Anna exhaled and returned to her laid down position. “I dunno. I guess I’ve been thinking a lot. About how I can… how I can be a bit short. A bit defensive. And—and I think it’s gone away a little since we came here. Since I started… started trusting people.”

  Riley thought about making a jokey comment about how it was rare for Anna to be opening up, but he could sense in her voice that there was sincerity about it. He got the impression that she didn’t open up all that regularly. He was a fortunate one. A chosen one.

  “I’ve spent my life fighting. Fighting to prove I’ve made the right decision. When I was growing up, it was just me, my mother, and my sister. And my sister was always the more academic one. Naturally academic one. Anyway, I’m blabbering on. But I guess what I’m trying to say is… that fight in me. That scepticism. I had to do it when I was growing up. I had to do it when I was getting into nursing. I worked hard. And then I became a nurse and all of a sudden I was the achiever in my family and my sister’s working in a clothes shop. And then… and then this. And all of a sudden I’m forced to fight again.”

  Riley wasn’t sure whether now was a good opportunity to make a comical remark or whether he’d have to maintain the serious tone. He never was sure.

  Anna sat up again and stared out of the window. The sun was peeking through the clouds again. The rain had stopped sprinkling to the ground. “I won’t go on, anyway. Just… I don’t think people get that sometimes.”

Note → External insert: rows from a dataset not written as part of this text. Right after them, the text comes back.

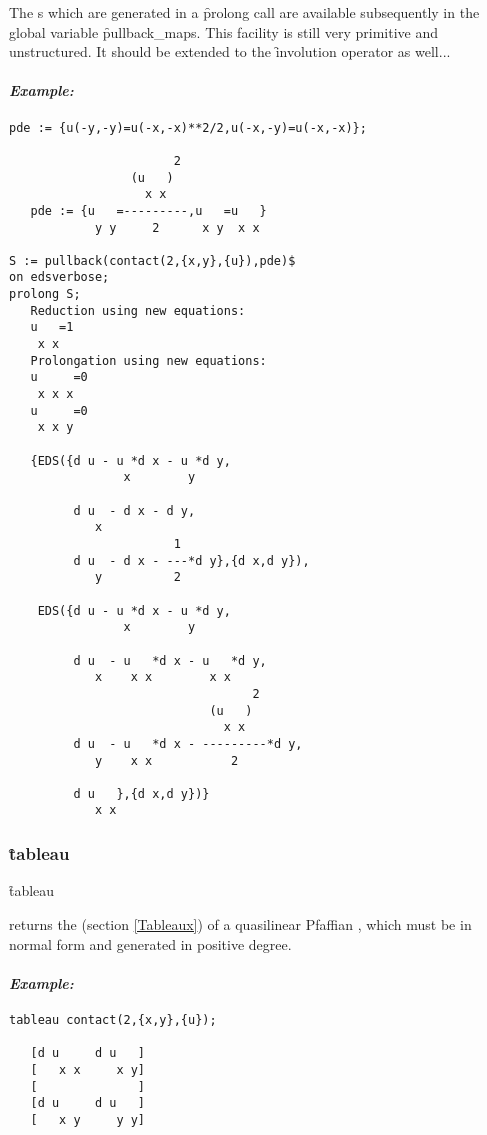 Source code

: The s which are generated in a \f{prolong} call are available
subsequently in the global variable \f{pullback\_maps}. This facility is
still very primitive and unstructured. It should be extended to the
\f{involution} operator as well...

\paragraph{\textit{Example:}}
\begin{verbatim}
pde := {u(-y,-y)=u(-x,-x)**2/2,u(-x,-y)=u(-x,-x)};

                       2
                 (u   )
                   x x
   pde := {u   =---------,u   =u   }
            y y     2      x y  x x

S := pullback(contact(2,{x,y},{u}),pde)$
on edsverbose;
prolong S;
   Reduction using new equations:
   u   =1
    x x
   Prolongation using new equations:
   u     =0
    x x x
   u     =0
    x x y

   {EDS({d u - u *d x - u *d y,
                x        y

         d u  - d x - d y,
            x
                       1
         d u  - d x - ---*d y},{d x,d y}),
            y          2

    EDS({d u - u *d x - u *d y,
                x        y

         d u  - u   *d x - u   *d y,
            x    x x        x x
                                  2
                            (u   )
                              x x
         d u  - u   *d x - ---------*d y,
            y    x x           2

         d u   },{d x,d y})}
            x x
\end{verbatim}

\subsubsection{\f{tableau}}
\label{tableau}

\hypertarget{operator:TABLEAU}{}
\begin{syntax}
	\f{tableau} 
\end{syntax}
returns the  (section \ref{Tableaux}) of a quasilinear
Pfaffian , which must be in normal form and generated in positive
degree.

\paragraph{\textit{Example:}}
\begin{verbatim}
tableau contact(2,{x,y},{u});

   [d u     d u   ]
   [   x x     x y]
   [              ]
   [d u     d u   ]
   [   x y     y y]
\end{verbatim}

  “I get that,” Riley said. He didn’t, but it seemed like the right thing to say in his head. “You… you struggle getting the correct image across to people. People interpret you as aggressive when really, you’re just trying to prove yourself to them. Prove yourself to… to yourself.” Riley cringed. The words sounded better in his head. She’d know he was just rambling now.

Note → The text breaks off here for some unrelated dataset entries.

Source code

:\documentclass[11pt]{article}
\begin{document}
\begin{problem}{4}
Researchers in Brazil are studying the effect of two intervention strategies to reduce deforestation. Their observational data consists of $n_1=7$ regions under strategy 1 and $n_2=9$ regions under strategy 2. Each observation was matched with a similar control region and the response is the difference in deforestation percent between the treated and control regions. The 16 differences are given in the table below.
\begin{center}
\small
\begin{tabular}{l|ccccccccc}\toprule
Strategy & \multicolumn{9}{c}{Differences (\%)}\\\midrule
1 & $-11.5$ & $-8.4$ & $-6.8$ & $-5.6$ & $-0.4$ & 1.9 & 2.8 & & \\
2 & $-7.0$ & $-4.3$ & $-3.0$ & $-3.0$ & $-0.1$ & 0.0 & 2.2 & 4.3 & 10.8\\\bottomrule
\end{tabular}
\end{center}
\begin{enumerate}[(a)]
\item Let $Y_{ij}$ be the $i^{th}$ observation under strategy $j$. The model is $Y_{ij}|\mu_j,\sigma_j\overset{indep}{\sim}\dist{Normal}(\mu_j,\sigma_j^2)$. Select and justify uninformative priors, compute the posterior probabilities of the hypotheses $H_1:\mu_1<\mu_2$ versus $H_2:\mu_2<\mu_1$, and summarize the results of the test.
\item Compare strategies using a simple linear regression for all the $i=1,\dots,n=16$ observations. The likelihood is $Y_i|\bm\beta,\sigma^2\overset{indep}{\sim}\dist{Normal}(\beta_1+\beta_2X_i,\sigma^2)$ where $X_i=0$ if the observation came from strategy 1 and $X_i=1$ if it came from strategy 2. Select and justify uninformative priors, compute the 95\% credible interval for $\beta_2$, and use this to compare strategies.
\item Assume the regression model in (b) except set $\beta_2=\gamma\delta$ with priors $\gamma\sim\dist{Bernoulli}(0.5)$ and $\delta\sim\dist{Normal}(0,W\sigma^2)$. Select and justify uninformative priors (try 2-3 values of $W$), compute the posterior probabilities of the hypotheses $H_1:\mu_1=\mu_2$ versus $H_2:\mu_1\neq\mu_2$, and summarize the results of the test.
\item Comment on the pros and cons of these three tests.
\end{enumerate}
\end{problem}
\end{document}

  But to his surprise, Anna’s eyes met his. They were watery. Her face twitched and she nodded, then turned away, her cheeks blushing. “Yes. That’s… that’s about right.”

  Riley cleared his throat and tugged at his shirt collar. Maybe he was getting good at this motivational talking stuff in the apocalypse.

  “Anyway,” Anna said. She stood up from the bed and brushed down her clothes.

  “Yeah,” Riley said. He pretended to look at something on the wooden table beside his bed, as if he were preoccupied with something else.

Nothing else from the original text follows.